Would you work out how many of the lines below hold "emit" and reply with nothing but the number?
____ Input data
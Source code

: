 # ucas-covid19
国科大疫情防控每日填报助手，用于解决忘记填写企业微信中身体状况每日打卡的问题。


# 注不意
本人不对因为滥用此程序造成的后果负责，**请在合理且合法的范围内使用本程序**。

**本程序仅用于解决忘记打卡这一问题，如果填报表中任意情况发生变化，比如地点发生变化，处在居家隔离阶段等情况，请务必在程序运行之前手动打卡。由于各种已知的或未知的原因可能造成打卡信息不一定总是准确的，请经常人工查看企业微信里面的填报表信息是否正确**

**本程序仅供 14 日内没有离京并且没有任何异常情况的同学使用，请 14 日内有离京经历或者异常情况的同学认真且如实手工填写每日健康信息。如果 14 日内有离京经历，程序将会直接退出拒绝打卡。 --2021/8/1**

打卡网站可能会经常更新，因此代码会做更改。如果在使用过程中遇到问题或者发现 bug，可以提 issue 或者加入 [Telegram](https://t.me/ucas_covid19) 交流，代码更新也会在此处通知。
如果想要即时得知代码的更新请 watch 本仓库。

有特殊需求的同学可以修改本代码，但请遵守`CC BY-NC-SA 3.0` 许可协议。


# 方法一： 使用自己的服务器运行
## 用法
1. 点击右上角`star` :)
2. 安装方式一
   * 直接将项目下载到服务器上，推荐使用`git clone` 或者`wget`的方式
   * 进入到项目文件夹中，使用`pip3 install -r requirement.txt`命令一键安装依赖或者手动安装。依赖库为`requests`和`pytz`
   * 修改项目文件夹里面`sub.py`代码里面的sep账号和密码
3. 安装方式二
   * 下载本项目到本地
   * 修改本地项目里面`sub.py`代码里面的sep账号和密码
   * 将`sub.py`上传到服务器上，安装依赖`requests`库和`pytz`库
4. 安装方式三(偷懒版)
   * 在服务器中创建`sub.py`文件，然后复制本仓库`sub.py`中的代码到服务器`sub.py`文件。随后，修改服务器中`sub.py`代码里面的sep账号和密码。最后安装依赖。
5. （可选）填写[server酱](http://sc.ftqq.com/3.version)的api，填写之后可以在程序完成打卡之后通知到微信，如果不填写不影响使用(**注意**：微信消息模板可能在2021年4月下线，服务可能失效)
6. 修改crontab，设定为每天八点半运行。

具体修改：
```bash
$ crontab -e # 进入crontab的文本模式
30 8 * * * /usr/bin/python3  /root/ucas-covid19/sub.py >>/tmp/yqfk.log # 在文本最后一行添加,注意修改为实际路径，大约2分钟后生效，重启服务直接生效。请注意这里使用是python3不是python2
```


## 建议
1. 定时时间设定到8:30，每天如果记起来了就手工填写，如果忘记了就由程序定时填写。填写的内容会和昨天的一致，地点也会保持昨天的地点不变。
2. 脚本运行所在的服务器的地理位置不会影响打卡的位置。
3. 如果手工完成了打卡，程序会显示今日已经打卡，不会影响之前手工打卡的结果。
________
____ Input data
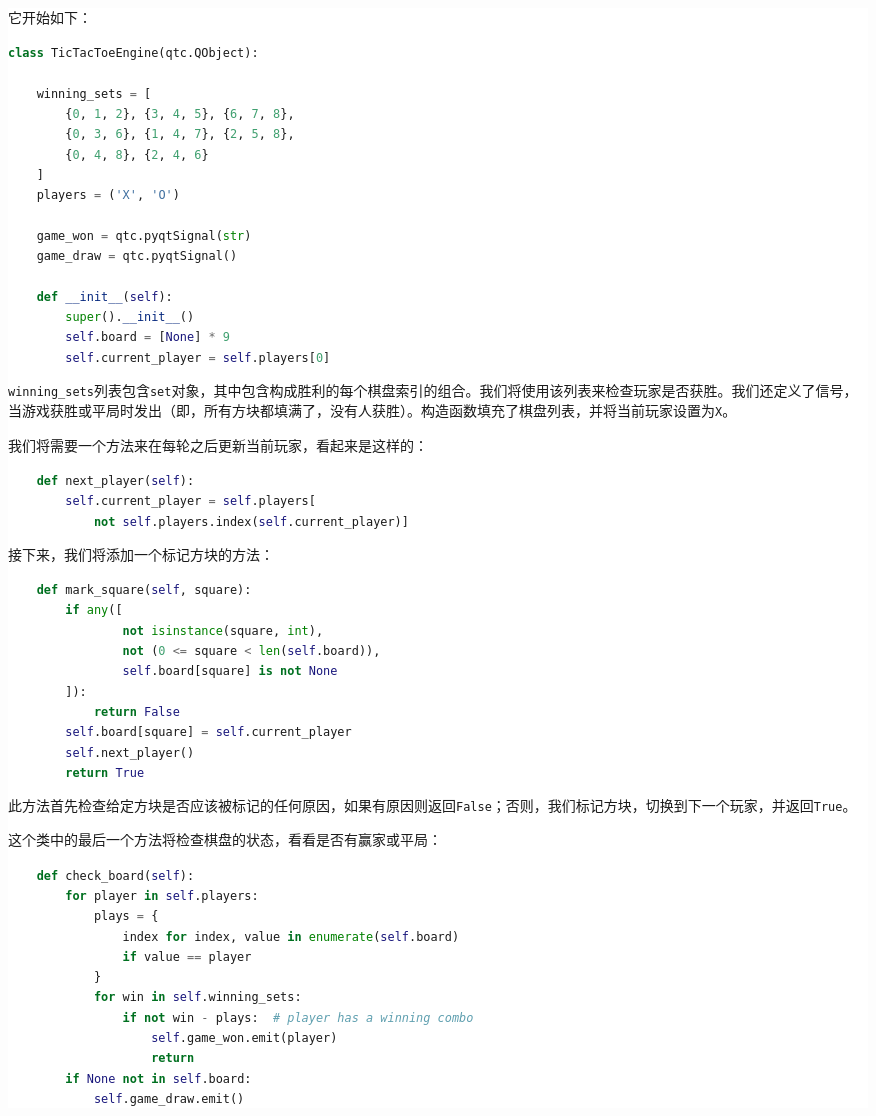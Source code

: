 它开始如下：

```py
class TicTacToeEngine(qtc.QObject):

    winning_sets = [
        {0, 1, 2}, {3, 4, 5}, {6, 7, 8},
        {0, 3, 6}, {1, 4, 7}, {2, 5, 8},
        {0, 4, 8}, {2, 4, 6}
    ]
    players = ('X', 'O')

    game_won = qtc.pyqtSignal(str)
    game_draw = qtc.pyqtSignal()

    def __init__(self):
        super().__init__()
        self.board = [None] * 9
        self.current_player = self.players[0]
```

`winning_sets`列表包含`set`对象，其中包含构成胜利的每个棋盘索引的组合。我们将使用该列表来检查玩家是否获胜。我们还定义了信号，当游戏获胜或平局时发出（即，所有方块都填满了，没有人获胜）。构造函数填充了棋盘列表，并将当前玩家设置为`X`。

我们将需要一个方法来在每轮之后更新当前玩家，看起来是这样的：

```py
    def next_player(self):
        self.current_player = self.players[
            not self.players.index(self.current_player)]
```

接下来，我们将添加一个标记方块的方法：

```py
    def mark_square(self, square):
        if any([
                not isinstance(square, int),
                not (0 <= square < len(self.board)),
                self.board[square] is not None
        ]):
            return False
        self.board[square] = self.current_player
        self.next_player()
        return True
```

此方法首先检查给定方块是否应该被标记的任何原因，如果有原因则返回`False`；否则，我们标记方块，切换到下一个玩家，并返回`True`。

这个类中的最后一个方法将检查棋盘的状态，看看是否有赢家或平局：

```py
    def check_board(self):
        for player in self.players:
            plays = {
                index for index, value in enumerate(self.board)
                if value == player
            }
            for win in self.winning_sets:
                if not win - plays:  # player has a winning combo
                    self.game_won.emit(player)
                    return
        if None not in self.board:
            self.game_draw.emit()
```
________
____ Input data
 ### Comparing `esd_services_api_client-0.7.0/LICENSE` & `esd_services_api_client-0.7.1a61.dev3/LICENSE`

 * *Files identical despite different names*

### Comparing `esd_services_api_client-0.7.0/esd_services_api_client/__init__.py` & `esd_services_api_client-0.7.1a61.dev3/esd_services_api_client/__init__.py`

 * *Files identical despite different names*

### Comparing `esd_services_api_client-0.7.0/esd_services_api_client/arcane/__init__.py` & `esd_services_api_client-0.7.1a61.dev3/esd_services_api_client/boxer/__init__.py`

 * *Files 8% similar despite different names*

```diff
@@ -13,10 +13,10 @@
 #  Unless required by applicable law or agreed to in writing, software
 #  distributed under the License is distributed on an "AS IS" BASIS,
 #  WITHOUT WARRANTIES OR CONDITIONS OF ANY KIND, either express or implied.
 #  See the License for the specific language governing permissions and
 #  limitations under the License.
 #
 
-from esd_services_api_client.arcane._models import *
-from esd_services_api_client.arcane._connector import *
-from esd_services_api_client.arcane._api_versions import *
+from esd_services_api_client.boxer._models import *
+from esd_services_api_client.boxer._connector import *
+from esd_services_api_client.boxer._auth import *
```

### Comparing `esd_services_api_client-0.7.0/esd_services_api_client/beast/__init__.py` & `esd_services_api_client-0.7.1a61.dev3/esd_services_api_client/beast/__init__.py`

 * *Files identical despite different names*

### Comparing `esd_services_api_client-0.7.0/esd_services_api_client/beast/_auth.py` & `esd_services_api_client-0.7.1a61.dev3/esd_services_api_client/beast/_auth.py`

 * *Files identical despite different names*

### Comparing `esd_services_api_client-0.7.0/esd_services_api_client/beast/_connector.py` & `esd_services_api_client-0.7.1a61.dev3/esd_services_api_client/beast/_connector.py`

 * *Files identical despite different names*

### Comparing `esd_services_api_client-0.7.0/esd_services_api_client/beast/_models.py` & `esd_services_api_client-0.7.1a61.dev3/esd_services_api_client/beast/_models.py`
________
- **Task answer**
2